§ What needs to be done:
First find the line with "## API Unit Testing" in the entries below, then set down exactly every line through the line with "### Writing Tests with Fabbrica", that line included.

** Opening Provided entries block **

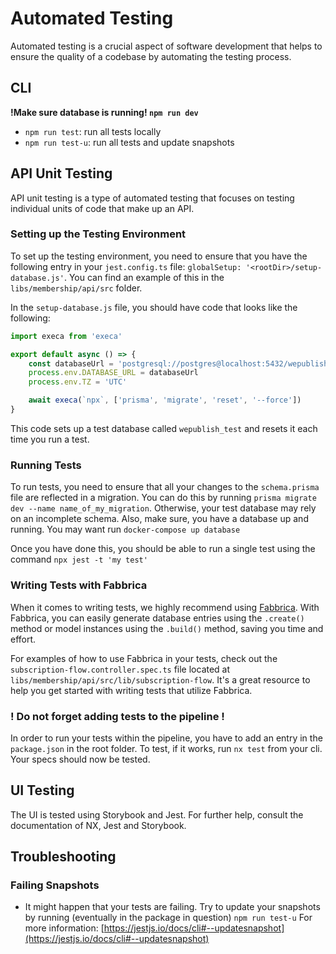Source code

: # Automated Testing

Automated testing is a crucial aspect of software development that helps to ensure the quality of a codebase by
automating the testing process.

## CLI
**!Make sure database is running! `npm run dev`**

- `npm run test`: run all tests locally
- `npm run test-u`: run all tests and update snapshots

## API Unit Testing

API unit testing is a type of automated testing that focuses on testing individual units of code that make up an API.

### Setting up the Testing Environment

To set up the testing environment, you need to ensure that you have the following entry in your `jest.config.ts` file: `globalSetup: '<rootDir>/setup-database.js'`. You can find an example of this in the `libs/membership/api/src` folder.

In the `setup-database.js` file, you should have code that looks like the following:

```typescript
import execa from 'execa'

export default async () => {
    const databaseUrl = 'postgresql://postgres@localhost:5432/wepublish_test?schema=public'
    process.env.DATABASE_URL = databaseUrl
    process.env.TZ = 'UTC'

    await execa(`npx`, ['prisma', 'migrate', 'reset', '--force'])
}
```
This code sets up a test database called `wepublish_test` and resets it each time you run a test.

### Running Tests
To run tests, you need to ensure that all your changes to the `schema.prisma` file are reflected in a migration. 
You can do this by running `prisma migrate dev --name name_of_my_migration`. Otherwise, your test database may 
rely on an incomplete schema.
Also, make sure, you have a database up and running. You may want run `docker-compose up database`

Once you have done this, you should be able to run a single test using the command `npx jest -t 'my test'`

### Writing Tests with Fabbrica
When it comes to writing tests, we highly recommend using [Fabbrica](https://github.com/Quramy/prisma-fabbrica).
With Fabbrica, you can easily generate database entries using the `.create()` method or model instances using
the `.build()` method, saving you time and effort.

For examples of how to use Fabbrica in your tests, check out the `subscription-flow.controller.spec.ts` file 
located at `libs/membership/api/src/lib/subscription-flow`. It's a great resource to help you get started with writing
tests that utilize Fabbrica.

### ! Do not forget adding tests to the pipeline !
In order to run your tests within the pipeline, you have to add an entry in the `package.json` in the root folder.
To test, if it works, run `nx test` from your cli. Your specs should now be tested.


## UI Testing
The UI is tested using Storybook and Jest. For further help, consult the documentation of NX, Jest and Storybook.


## Troubleshooting
### Failing Snapshots
- It might happen that your tests are failing. Try to update your snapshots
by running (eventually in the package in question) `npm run test-u` For more information: 
[https://jestjs.io/docs/cli#--updatesnapshot](https://jestjs.io/docs/cli#--updatesnapshot)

** Closing Provided entries block **

§ Task answer:
## API Unit Testing

API unit testing is a type of automated testing that focuses on testing individual units of code that make up an API.

### Setting up the Testing Environment

To set up the testing environment, you need to ensure that you have the following entry in your `jest.config.ts` file: `globalSetup: '<rootDir>/setup-database.js'`. You can find an example of this in the `libs/membership/api/src` folder.

In the `setup-database.js` file, you should have code that looks like the following:

```typescript
import execa from 'execa'

export default async () => {
    const databaseUrl = 'postgresql://postgres@localhost:5432/wepublish_test?schema=public'
    process.env.DATABASE_URL = databaseUrl
    process.env.TZ = 'UTC'

    await execa(`npx`, ['prisma', 'migrate', 'reset', '--force'])
}
```
This code sets up a test database called `wepublish_test` and resets it each time you run a test.

### Running Tests
To run tests, you need to ensure that all your changes to the `schema.prisma` file are reflected in a migration. 
You can do this by running `prisma migrate dev --name name_of_my_migration`. Otherwise, your test database may 
rely on an incomplete schema.
Also, make sure, you have a database up and running. You may want run `docker-compose up database`

Once you have done this, you should be able to run a single test using the command `npx jest -t 'my test'`

### Writing Tests with Fabbrica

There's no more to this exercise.